▶ **ACTIVITY**: Once you find the line with "under the hood." in the data that follows, repeat it and every line after it exactly, through the line with "## Meet the".

(Data extracted from a collection)
○ ○ ○ ○ ○

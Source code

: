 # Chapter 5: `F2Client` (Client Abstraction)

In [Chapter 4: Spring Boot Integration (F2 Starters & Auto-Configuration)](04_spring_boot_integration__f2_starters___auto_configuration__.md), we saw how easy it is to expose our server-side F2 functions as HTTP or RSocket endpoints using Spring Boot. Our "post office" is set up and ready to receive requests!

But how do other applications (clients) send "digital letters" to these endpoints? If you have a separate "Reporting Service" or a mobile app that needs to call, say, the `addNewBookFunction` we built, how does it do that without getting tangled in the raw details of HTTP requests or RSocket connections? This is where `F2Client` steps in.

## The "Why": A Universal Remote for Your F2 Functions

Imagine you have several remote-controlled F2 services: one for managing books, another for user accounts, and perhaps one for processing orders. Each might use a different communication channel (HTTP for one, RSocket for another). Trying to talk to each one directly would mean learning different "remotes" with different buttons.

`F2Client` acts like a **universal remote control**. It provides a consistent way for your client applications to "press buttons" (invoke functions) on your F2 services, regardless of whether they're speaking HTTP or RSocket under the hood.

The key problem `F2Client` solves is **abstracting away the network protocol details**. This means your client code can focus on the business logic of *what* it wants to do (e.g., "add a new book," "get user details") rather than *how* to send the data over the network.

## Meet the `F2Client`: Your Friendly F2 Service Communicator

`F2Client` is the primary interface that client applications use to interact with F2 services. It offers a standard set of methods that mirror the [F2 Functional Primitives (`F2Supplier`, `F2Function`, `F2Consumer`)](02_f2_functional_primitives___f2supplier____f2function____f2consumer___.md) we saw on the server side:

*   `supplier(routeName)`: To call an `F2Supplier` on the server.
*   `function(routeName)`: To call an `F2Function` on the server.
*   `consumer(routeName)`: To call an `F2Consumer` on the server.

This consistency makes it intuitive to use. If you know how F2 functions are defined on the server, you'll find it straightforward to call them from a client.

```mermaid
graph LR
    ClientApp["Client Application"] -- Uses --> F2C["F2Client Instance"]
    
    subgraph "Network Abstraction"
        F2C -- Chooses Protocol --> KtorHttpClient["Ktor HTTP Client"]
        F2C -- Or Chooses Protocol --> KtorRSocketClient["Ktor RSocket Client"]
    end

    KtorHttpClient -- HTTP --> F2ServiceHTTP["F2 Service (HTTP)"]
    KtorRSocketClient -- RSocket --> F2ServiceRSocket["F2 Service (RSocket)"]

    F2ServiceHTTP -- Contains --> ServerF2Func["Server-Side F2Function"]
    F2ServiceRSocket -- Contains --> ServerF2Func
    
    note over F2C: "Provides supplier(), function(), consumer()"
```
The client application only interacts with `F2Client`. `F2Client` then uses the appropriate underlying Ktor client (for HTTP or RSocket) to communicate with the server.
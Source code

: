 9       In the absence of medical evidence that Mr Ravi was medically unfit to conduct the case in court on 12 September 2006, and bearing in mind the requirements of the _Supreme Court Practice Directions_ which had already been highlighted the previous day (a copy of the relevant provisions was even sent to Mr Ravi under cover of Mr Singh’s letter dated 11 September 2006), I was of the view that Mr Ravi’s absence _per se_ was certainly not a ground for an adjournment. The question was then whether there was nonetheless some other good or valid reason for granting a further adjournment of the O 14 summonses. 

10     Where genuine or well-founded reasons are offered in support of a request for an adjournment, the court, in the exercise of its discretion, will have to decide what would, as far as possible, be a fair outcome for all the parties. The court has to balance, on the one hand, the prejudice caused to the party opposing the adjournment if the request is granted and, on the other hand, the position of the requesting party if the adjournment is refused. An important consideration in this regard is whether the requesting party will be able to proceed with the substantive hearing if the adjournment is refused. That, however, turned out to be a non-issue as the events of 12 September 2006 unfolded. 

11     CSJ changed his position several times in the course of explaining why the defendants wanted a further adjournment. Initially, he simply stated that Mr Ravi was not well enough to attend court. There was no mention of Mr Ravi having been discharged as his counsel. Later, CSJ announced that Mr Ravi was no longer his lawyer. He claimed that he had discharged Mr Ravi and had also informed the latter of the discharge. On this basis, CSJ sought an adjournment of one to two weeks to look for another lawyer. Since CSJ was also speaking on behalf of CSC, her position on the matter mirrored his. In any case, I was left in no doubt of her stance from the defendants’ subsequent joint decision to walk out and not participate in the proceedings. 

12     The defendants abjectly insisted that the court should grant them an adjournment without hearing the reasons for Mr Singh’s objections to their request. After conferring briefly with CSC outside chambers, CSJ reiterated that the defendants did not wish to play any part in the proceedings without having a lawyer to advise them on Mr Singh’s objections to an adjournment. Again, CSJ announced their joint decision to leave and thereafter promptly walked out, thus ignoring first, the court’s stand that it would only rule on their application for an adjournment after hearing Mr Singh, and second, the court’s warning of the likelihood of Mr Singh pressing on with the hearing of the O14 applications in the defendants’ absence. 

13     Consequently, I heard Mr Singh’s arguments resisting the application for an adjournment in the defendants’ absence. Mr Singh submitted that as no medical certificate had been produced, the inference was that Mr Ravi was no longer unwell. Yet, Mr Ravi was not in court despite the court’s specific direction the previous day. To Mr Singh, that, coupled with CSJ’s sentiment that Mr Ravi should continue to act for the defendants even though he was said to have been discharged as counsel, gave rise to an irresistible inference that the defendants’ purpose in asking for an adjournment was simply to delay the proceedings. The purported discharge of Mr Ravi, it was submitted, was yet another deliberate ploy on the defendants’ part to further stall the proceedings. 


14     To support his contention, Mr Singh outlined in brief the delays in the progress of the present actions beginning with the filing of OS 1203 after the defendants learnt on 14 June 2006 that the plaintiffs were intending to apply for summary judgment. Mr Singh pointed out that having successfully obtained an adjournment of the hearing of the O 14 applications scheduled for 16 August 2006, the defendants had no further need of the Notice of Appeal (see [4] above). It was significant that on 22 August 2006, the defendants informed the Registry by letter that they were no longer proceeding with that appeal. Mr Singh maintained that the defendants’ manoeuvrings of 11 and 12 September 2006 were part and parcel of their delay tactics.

○ ○ ○ ○ ○

▶ **YOUR RESPONSE**:
`F2Client` acts like a **universal remote control**. It provides a consistent way for your client applications to "press buttons" (invoke functions) on your F2 services, regardless of whether they're speaking HTTP or RSocket under the hood.

The key problem `F2Client` solves is **abstracting away the network protocol details**. This means your client code can focus on the business logic of *what* it wants to do (e.g., "add a new book," "get user details") rather than *how* to send the data over the network.

## Meet the `F2Client`: Your Friendly F2 Service Communicator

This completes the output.